(Records from a collection)
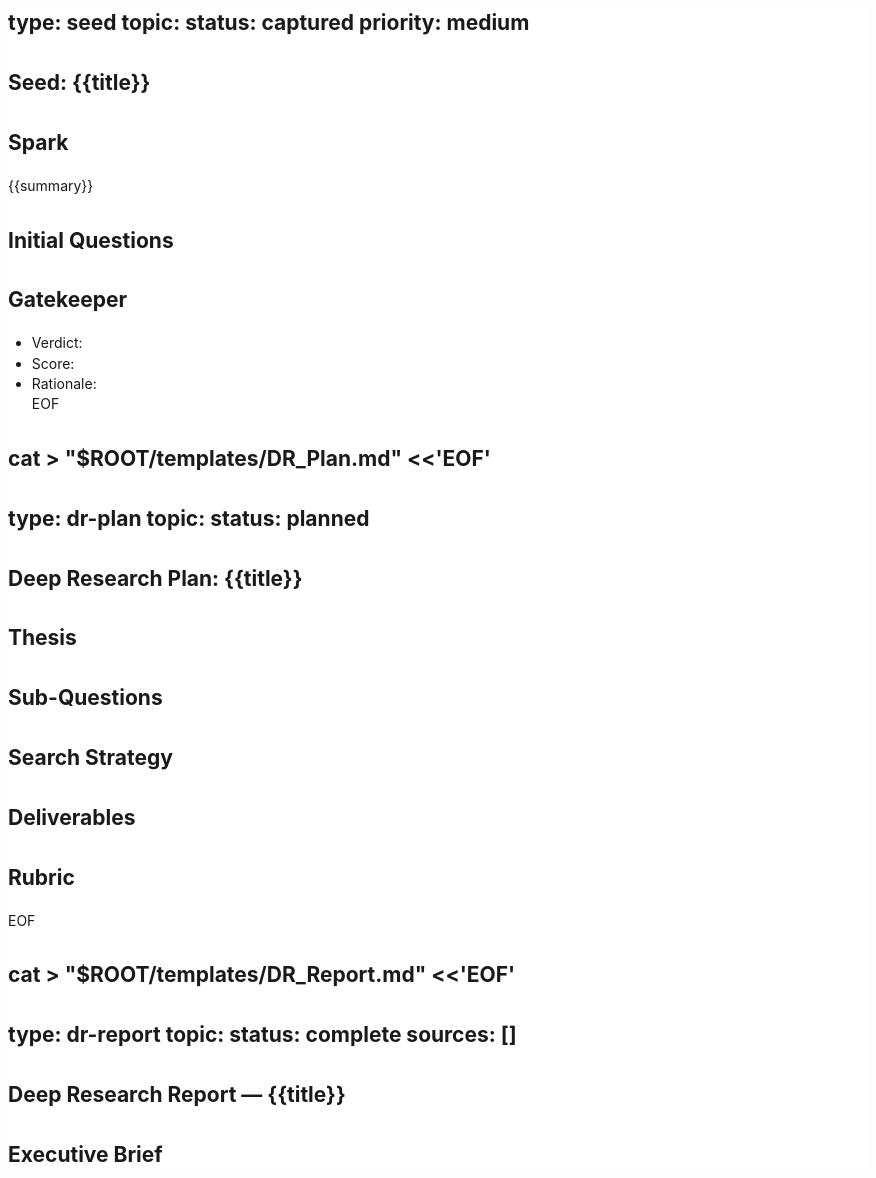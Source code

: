 ## type: seed topic: status: captured priority: medium

## Seed: {{title}}

## Spark

{{summary}}

## Initial Questions

## Gatekeeper

- Verdict:
- Score:
- Rationale:  
	EOF

## cat > "$ROOT/templates/DR\_Plan.md" <<'EOF'

## type: dr-plan topic: status: planned

## Deep Research Plan: {{title}}

## Thesis

## Sub-Questions

## Search Strategy

## Deliverables

## Rubric

EOF

## cat > "$ROOT/templates/DR\_Report.md" <<'EOF'

## type: dr-report topic: status: complete sources: \[\]

## Deep Research Report — {{title}}

## Executive Brief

**Problem to work on:**
Go line by line through the records and copy those that contain the word "title".

**Your response:**
## Seed: {{title}}
## Deep Research Plan: {{title}}
## Deep Research Report — {{title}}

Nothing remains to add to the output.